--- Provided material Enclosed Below ---

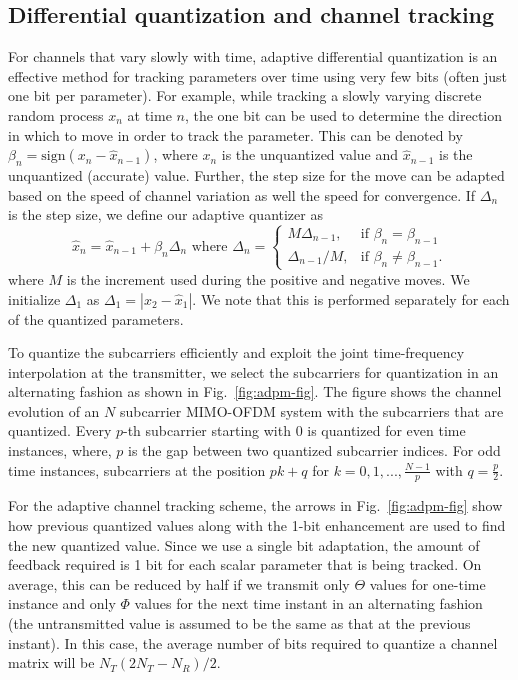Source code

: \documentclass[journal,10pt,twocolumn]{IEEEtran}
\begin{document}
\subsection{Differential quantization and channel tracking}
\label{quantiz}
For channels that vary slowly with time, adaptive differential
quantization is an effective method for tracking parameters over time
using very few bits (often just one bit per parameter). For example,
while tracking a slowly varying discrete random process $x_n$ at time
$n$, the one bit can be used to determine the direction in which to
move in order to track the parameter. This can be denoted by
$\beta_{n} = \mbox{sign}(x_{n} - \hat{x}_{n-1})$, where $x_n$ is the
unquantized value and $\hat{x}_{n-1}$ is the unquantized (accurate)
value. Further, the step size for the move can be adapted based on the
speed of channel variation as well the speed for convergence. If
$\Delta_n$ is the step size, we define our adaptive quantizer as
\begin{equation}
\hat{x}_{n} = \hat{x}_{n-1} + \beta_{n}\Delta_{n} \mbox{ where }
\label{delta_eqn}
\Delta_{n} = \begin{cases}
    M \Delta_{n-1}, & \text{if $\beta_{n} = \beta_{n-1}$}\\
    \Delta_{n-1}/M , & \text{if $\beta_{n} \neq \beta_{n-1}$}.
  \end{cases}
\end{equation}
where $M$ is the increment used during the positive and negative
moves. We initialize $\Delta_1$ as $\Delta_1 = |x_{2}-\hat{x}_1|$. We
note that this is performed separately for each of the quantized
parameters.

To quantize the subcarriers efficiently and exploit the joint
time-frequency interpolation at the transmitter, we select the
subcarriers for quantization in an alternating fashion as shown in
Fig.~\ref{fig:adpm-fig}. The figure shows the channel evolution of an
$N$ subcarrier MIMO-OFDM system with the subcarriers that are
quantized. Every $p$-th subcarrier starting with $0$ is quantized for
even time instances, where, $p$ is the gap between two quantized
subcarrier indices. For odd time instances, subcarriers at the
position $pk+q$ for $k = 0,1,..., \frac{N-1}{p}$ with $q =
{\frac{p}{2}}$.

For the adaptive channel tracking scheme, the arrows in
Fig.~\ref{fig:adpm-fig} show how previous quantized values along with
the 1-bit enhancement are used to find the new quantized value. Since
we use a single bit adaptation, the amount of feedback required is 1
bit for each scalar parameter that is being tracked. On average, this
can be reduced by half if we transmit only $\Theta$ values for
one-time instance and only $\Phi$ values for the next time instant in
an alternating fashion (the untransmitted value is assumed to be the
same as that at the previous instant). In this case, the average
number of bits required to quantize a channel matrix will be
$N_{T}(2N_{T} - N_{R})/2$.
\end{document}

--- End of Enclosed Provided material ---

Try it
For the string "that", return every line of the data where it appears.

Output for this exercise
For channels that vary slowly with time, adaptive differential
note that this is performed separately for each of the quantized
$N$ subcarrier MIMO-OFDM system with the subcarriers that are
bit for each scalar parameter that is being tracked. On average, this
same as that at the previous instant). In this case, the average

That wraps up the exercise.